1. ## Iterated Integrals

Hey Everyone,

Suppose I have this function f(x,y) = 8xy

I want to evaluate the double integral of this function over the region enclosed by the curve x^2 + y^2 + xy = 3/4

I am having a little trouble constructing the integrands. I believe that -1 < x < 1, but I am not positive about what the range of y is.

Thanks again!

Hey Everyone,

Suppose I have this function f(x,y) = 8xy

I want to evaluate the double integral of this function over the region enclosed by the curve x^2 + y^2 + xy = 3/4

I am having a little trouble constructing the integrands. I believe that -1 < x < 1, but I am not positive about what the range of y is.

Thanks again!
you need to rotate your curve to get rid off the term $\displaystyle xy$ and get a standard form of an ellipse. the substitution $\displaystyle x=u+v, \ y=u-v$ will do that for you.

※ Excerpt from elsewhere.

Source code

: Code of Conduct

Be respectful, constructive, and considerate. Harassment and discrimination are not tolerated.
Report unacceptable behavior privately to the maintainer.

you can also directly transform your curve to a circle instead of a (standard) ellipse and then a circle. the substitution $\displaystyle x=u+\sqrt{3}v, \ y=u-\sqrt{3}v$ will do the job.

Hey Everyone,

Suppose I have this function f(x,y) = 8xy

I want to evaluate the double integral of this function over the region enclosed by the curve x^2 + y^2 + xy = 3/4

I am having a little trouble constructing the integrands. I believe that -1 < x < 1, but I am not positive about what the range of y is.

Thanks again!
How about just solving it as is where is first as in $\displaystyle 2\int_0^1 \int_{g_1(y)}^{g_2(y)} 8 xy\,dxdy$ where $\displaystyle g(y)=\frac{-y\pm \sqrt{3-3y^2}}{2}$? Pretty sure that's correct but haven't worked through it yet. If it's not, try and fix it please.

Hey Everyone,

Suppose I have this function f(x,y) = 8xy

I want to evaluate the double integral of this function over the region enclosed by the curve x^2 + y^2 + xy = 3/4
Put $\displaystyle x=\frac{u-\sqrt{3}v}{\sqrt{6}},\,y=\frac{u+\sqrt{3}v}{\sqrt{ 6}}$ and your region will be transfered to $\displaystyle u^{2}+v^{2}\le \frac{3}{2}$ and then apply the usual polar transformation.

5. Thanks everyone.

I tried doing it all three ways and I either cannot finish the integration or I get a negative answer, which I do not think is correct.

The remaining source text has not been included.